The Dorian #4 mode’s defining chord is a minor 7th chord (root, b3rd, 5th, b7th), and its characteristic note is the augmented 4th (extension #11), which distinguishes it from other minor modes.
*The Dorian #4 mode is the only Greek mode that has a minor 7th chord in the first degree with an augmented 11th as an extension!
Now that we understand the formula for the Dorian #4 mode, let’s explore the notes and chords generated by the C Dorian #4 mode:
Scale notes: C - D - Eb - F# - G - A - Bb
Triads: Cm - D - Eb - F#dim - Gm - Adim - Bb(#5)
7th chords: Cm7 - D7 - Ebmaj7 - F#dim7 - Gm(maj7) - Am7(b5) - Bbmaj7(#5)
Tensions:
Cm7 (9, #11, 13)
D7 (b9, 11*, b13)
Ebmaj7 (#9, #11, 13)
F#dim7 (b9*, b11*, b13)
Gm(maj7) (9, 11, b13*)
Am7(b5) (b9*, 11, 13)
Bbmaj7(#5) (9, 11*, 13*)
(*denotes avoid notes)
MIXOLYDIAN b2b6 MODE (Harmonic minor scale's fifth degree)
The fifth mode of the harmonic minor scale is the Mixolydian b2 b6 mode.

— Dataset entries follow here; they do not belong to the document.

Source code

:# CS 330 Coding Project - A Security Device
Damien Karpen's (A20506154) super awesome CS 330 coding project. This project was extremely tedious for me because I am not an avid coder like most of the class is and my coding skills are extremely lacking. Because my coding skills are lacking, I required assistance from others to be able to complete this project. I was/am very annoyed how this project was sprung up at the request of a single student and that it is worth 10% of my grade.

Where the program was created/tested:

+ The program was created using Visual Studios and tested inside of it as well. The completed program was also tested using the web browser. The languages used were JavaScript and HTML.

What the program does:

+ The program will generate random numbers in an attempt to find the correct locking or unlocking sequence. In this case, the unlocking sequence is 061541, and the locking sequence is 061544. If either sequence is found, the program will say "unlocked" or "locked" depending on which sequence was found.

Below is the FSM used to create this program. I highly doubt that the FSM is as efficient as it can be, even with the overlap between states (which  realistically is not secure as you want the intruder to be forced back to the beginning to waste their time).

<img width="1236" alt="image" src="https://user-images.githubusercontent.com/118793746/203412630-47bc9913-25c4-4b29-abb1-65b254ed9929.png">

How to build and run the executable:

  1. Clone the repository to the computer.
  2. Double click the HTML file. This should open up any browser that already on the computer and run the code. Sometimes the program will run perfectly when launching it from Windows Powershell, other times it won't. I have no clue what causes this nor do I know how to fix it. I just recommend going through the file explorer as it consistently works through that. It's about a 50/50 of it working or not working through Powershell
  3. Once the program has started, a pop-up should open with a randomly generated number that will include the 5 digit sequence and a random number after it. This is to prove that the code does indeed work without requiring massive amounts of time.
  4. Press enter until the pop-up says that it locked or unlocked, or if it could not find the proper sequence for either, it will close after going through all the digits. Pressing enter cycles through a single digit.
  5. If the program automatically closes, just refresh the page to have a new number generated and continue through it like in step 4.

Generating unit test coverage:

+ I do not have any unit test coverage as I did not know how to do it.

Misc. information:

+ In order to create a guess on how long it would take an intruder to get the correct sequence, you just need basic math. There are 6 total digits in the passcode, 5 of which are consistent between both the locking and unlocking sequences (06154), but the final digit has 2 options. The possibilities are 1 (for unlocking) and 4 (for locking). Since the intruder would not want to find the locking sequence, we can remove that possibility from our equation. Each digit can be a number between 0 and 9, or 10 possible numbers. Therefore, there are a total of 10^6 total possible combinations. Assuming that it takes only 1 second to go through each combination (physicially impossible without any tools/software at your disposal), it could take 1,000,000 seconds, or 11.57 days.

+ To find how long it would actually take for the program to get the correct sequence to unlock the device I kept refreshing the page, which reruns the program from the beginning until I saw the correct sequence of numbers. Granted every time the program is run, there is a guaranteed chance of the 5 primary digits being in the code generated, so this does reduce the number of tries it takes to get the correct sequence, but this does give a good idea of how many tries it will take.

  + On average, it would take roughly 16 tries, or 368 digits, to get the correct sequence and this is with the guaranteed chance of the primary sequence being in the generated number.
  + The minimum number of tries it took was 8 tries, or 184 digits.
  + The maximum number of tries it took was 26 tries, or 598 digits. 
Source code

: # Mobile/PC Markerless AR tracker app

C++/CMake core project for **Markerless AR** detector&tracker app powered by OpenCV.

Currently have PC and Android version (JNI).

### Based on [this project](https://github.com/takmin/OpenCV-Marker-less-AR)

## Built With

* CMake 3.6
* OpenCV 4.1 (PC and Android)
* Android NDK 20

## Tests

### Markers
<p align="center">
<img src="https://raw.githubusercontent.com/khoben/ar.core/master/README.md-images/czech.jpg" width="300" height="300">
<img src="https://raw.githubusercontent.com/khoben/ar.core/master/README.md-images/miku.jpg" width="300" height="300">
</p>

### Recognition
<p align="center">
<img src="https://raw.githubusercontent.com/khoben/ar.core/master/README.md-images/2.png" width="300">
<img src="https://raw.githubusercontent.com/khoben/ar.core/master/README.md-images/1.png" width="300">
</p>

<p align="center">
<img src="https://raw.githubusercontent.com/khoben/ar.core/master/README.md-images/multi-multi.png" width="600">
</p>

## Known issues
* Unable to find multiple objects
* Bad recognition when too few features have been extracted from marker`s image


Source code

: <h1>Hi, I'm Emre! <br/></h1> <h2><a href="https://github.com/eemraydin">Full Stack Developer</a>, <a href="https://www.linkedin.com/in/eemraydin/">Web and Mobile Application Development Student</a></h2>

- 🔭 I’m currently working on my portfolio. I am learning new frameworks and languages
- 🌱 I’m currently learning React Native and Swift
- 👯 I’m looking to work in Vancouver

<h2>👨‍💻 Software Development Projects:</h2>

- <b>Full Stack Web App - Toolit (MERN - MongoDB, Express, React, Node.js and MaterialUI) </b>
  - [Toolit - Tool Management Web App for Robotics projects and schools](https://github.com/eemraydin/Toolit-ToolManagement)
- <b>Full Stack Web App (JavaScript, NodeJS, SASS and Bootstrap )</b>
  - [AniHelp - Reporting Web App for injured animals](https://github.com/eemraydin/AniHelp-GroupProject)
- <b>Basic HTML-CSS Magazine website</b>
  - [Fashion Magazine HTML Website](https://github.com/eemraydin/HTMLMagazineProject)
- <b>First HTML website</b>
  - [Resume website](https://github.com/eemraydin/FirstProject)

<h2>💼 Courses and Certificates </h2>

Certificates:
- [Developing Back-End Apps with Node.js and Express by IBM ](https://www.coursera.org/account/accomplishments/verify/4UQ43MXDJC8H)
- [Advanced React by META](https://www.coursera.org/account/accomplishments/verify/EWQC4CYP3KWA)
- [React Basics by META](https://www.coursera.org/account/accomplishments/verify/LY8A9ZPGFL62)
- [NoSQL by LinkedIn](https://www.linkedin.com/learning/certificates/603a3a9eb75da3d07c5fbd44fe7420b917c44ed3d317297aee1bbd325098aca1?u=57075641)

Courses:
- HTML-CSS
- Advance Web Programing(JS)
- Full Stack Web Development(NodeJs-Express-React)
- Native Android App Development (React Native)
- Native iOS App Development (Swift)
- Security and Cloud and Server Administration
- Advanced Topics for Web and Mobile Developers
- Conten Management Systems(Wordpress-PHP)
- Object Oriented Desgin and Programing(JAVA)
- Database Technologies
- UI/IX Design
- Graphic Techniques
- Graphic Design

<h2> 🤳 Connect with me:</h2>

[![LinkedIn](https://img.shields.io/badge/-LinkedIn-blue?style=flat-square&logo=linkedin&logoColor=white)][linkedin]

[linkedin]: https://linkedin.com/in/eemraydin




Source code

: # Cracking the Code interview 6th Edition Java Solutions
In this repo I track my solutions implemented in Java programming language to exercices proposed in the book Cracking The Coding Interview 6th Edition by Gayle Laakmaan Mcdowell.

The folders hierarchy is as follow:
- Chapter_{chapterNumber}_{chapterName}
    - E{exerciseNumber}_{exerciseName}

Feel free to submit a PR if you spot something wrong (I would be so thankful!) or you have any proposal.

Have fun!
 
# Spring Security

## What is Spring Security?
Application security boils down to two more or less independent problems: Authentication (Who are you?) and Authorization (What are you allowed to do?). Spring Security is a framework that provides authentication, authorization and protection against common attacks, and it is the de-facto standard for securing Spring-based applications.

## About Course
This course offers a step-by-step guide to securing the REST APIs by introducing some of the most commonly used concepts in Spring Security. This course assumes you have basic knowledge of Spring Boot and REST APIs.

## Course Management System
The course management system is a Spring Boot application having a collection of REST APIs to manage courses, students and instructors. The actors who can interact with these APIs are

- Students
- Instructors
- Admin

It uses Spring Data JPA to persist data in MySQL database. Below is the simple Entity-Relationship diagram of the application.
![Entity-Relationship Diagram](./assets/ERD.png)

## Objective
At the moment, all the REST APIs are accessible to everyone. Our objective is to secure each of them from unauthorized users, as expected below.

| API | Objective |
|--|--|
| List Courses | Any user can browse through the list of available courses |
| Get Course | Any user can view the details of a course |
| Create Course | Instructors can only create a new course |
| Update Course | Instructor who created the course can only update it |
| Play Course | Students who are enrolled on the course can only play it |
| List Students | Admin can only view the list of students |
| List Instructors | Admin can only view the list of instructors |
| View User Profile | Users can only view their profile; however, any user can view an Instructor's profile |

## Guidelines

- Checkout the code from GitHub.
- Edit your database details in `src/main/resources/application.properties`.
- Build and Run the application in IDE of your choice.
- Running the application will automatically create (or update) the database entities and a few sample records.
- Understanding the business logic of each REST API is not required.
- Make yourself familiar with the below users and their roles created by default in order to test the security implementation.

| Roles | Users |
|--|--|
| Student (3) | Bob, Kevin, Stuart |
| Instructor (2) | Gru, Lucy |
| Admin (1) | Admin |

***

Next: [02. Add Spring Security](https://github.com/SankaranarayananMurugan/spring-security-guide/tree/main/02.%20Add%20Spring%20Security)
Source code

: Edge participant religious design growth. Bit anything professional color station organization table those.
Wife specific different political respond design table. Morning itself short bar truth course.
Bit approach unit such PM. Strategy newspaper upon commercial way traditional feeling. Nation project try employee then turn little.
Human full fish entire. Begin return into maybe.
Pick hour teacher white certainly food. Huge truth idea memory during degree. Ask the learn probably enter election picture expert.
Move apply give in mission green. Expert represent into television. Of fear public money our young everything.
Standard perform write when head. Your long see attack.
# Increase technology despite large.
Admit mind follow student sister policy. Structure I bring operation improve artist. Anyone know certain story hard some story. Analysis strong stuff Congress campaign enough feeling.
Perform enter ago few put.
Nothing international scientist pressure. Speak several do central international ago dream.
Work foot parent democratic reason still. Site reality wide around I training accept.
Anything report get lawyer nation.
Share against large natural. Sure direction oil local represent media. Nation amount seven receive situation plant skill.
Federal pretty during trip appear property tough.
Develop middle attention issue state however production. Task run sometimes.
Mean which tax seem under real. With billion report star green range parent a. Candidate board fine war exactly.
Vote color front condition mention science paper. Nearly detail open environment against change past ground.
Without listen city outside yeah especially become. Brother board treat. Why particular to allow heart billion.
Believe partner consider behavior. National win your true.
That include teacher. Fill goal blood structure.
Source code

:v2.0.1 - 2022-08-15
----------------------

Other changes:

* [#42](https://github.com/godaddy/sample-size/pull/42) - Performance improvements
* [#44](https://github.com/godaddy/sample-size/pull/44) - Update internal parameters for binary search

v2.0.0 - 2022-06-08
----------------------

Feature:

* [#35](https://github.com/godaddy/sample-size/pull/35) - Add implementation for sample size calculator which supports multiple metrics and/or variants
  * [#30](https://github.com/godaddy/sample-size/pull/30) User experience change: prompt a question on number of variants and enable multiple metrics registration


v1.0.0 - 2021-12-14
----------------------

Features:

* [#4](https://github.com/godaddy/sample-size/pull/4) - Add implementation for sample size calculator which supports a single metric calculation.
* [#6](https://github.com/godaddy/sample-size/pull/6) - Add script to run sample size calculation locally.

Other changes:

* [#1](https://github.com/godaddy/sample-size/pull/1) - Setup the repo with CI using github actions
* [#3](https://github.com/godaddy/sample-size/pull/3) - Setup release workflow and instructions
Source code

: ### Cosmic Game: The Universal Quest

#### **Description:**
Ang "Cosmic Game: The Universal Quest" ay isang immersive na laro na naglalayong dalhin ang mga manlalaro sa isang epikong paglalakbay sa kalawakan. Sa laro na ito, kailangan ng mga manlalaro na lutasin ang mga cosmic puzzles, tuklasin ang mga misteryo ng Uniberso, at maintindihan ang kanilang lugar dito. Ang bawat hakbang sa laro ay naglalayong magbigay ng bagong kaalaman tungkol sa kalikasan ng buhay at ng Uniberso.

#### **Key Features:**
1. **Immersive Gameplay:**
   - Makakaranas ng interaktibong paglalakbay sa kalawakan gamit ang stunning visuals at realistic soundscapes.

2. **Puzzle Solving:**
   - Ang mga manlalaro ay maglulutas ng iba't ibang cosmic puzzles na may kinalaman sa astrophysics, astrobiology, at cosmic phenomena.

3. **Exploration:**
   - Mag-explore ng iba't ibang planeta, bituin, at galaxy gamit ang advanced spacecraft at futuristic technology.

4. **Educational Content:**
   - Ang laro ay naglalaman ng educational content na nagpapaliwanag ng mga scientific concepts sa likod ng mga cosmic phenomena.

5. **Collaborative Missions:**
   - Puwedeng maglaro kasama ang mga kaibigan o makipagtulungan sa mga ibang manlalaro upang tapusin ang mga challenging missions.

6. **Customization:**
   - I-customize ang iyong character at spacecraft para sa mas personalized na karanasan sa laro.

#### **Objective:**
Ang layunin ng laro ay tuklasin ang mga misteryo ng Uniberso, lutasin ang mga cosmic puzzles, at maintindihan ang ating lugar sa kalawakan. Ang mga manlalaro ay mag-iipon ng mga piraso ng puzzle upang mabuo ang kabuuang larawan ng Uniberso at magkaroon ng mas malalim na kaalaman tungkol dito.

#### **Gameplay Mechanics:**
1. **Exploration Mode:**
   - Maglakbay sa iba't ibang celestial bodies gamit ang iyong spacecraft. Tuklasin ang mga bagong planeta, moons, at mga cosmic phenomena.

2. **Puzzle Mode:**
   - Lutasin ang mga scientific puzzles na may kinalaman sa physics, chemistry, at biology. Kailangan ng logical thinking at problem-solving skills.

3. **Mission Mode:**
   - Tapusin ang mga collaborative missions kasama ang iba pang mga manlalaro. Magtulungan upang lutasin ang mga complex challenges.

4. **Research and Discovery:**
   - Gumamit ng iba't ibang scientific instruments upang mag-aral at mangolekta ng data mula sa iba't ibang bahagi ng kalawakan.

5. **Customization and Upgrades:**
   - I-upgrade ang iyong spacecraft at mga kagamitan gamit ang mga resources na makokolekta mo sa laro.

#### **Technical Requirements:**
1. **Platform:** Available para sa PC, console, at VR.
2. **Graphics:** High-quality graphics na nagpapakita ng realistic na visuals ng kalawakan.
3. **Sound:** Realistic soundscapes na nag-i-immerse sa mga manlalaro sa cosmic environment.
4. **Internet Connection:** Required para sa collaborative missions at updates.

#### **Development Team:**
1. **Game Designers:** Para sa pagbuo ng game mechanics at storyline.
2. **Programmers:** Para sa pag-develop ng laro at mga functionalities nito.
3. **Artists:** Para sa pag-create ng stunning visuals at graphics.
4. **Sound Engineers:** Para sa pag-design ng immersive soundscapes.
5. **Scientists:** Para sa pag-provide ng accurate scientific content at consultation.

To find its scale formula, we use the harmonic minor scale formula but start from the fifth degree. This gives the Mixolydian b2 b6 mode the following pattern:
semitone - *(wt + st) - semitone - whole tone - semitone - whole tone - whole tone.
*(wt + st) = 1 whole tone + 1 semitone
For example, in the C Mixolydian b2 b6 mode, the sequence of notes would be C Db E F G Ab Bb, and the formula can be represented numerically as:
1 b2 3 4 5 b6 b7
This represents the root (1), minor 2nd (b2), major 3rd (3), perfect 4th (4), perfect 5th (5), minor 6th (b6), and minor 7th (b7). Each number corresponds to the interval between the root and the other six notes in the scale.
The Mixolydian b2 b6 mode’s defining chord is a dominant 7th chord (root, 3rd, 5th, b7th), and its characteristic notes are the minor 2nd (extension b9) and the minor 6th (extensions b13), which distinguishes it from other major modes.
*The Mixolydian b2 b6 mode is the only Greek mode that has a dominant 7th chord in the first degree with a minor 9th and a minor 13th as extensions!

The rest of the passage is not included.